Me interrumpió para asegurarme que si recuperaba su libertad y su barco, dedicaría una y otro a demostrarme su agradecimiento, y que si sólo conseguía el primero de esos bienes, estaba dispuesto a vivir y morir a mi lado en cualquier parte del mundo donde yo quisiera llevarle. Iguales seguridades me ofrecieron sus dos compañeros.
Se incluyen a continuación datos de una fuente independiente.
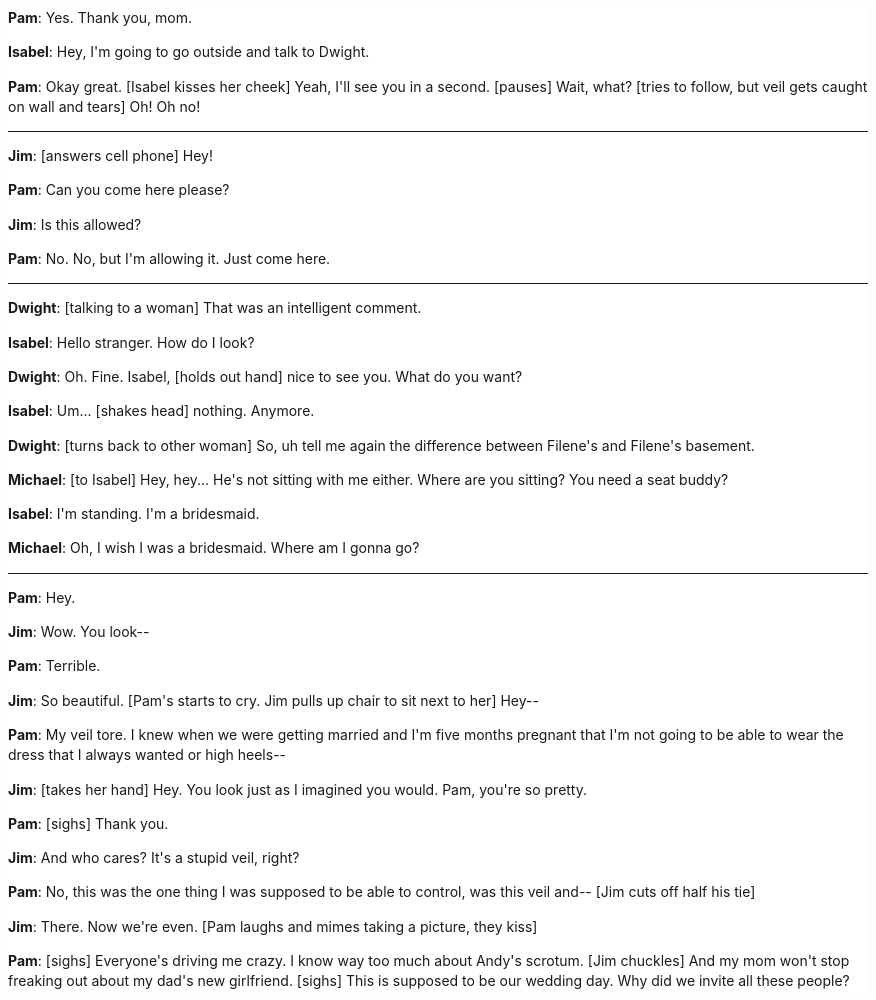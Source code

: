**Pam**: Yes. Thank you, mom.  
  
**Isabel**: Hey, I'm going to go outside and talk to Dwight.  
  
**Pam**: Okay great. \[Isabel kisses her cheek\] Yeah, I'll see you in a second. \[pauses\] Wait, what? \[tries to follow, but veil gets caught on wall and tears\] Oh! Oh no!  

* * *

**Jim**: \[answers cell phone\] Hey!  
  
**Pam**: Can you come here please?  
  
**Jim**: Is this allowed?  
  
**Pam**: No. No, but I'm allowing it. Just come here.  

* * *

**Dwight**: \[talking to a woman\] That was an intelligent comment.  
  
**Isabel**: Hello stranger. How do I look?  
  
**Dwight**: Oh. Fine. Isabel, \[holds out hand\] nice to see you. What do you want?  
  
**Isabel**: Um... \[shakes head\] nothing. Anymore.  
  
**Dwight**: \[turns back to other woman\] So, uh tell me again the difference between Filene's and Filene's basement.  
  
**Michael**: \[to Isabel\] Hey, hey... He's not sitting with me either. Where are you sitting? You need a seat buddy?  
  
**Isabel**: I'm standing. I'm a bridesmaid.  
  
**Michael**: Oh, I wish I was a bridesmaid. Where am I gonna go?  

* * *

**Pam**: Hey.  
  
**Jim**: Wow. You look--  
  
**Pam**: Terrible.  
  
**Jim**: So beautiful. \[Pam's starts to cry. Jim pulls up chair to sit next to her\] Hey--  
  
**Pam**: My veil tore. I knew when we were getting married and I'm five months pregnant that I'm not going to be able to wear the dress that I always wanted or high heels--  
  
**Jim**: \[takes her hand\] Hey. You look just as I imagined you would. Pam, you're so pretty.  
  
**Pam**: \[sighs\] Thank you.  
  
**Jim**: And who cares? It's a stupid veil, right?  
  
**Pam**: No, this was the one thing I was supposed to be able to control, was this veil and-- \[Jim cuts off half his tie\]  
  
**Jim**: There. Now we're even. \[Pam laughs and mimes taking a picture, they kiss\]  
  
**Pam**: \[sighs\] Everyone's driving me crazy. I know way too much about Andy's scrotum. \[Jim chuckles\] And my mom won't stop freaking out about my dad's new girlfriend. \[sighs\] This is supposed to be our wedding day. Why did we invite all these people?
—Atended mis condiciones —volví a decirles—. La primera consiste en que mientras permanezcáis en mi isla renunciaréis a toda autoridad, debiendo ser obedientes a mis órdenes, y si os entrego armas me las devolveréis en cuanto yo así lo estime conveniente. La segunda es que si recobráis el buque, me llevaréis a Inglaterra con mi sirviente sin cobrarme nada por el pasaje.

Una vez que me lo prometió todo en la forma más agradecida, le entregué tres mosquetes con pólvora y balas, preguntándole en qué forma creía conveniente dirigir la empresa, a lo que me respondió que se limitaría a cumplir estrictamente mis órdenes. Entonces le expresé que, a mi modo de ver, lo mejor era que hiciéramos fuego sobre ellos aprovechando que dormían. Pero me replicó muy respetuosamente que le desagradaría matarlos si había medio de evitarlo.

—Aunque en cuanto a esos dos incorregibles bribones de que os he hablado —siguió diciendo— y que fueron los promotores del motín, si logran escapar estaremos perdidos, pues traerán a los demás hombres del barco para exterminarnos.

—Entonces —le repondí— debemos atenernos a mi primer parecer, pues la acción queda legitimada por la necesidad imperiosa.

Sin embargo, advirtiendo su repugnancia a derramar sangre, le dije que con sus compañeros tomara la delantera para proceder de acuerdo con su criterio. Pero en ese momento vimos que se levantaban tres marineros y se separaban del grupo. Pregunté al capitán si alguno era de los cabecillas del motín, contestándome que no.

—Muy bien —decidí—, puesto que la Providencia parece haber intervenido para salvarles la vida, dejémosles escapar. Sobre los demás, la culpa será vuestra si también lo hacen.

Animado por mis palabras, se adelantó con el mosquete al brazo y una de las pistolas en el cinturón, seguido por sus dos compañeros, igualmente armados de mosquetes. Pero como hicieron un poco de ruido, se despertaron dos de los que estaban recostados, mientras que los nuestros dispararon sus armas.

El capitán apuntó a los jefes amotinados, matando a uno e hiriendo gravemente a otro. Este último todavía se incorporó y empezó a pedir auxilio, pero el capitán le dijo que era tarde para ello y que más bien pidiera perdón a Dios por su traición, rematándolo de un culatazo.

Los tres que quedaban, uno de los cuales estaba levemente herido, pidieron cuartel, a lo que accedió el capitán, siempre que renegaran de sus fechorías y se comprometieran a ayudarle a recuperar el buque. Expresáronle su mayor arrepentimiento y voluntad de servirle, con lo que el capitán les perdonó la vida, medida que aprobé no sin antes exigir que quedaran amarrados de pies y manos mientras permanecieran en la isla.

Al mismo tiempo, los tres marineros, que por suerte se habían separado del grupo, volvieron al ruido de las armas, y viendo que su capitán, de prisionero se había convertido en vencedor, se sometieron a su autoridad, aceptando permanecer amarrados como los demás.

Una vez que Viernes, ayudado por el contramaestre, llevó la chalupa a lugar seguro, quitándole las velas y los remos, conduje al capitán con sus dos compañeros al castillo, donde los agasajé con una gran variedad de refrescos.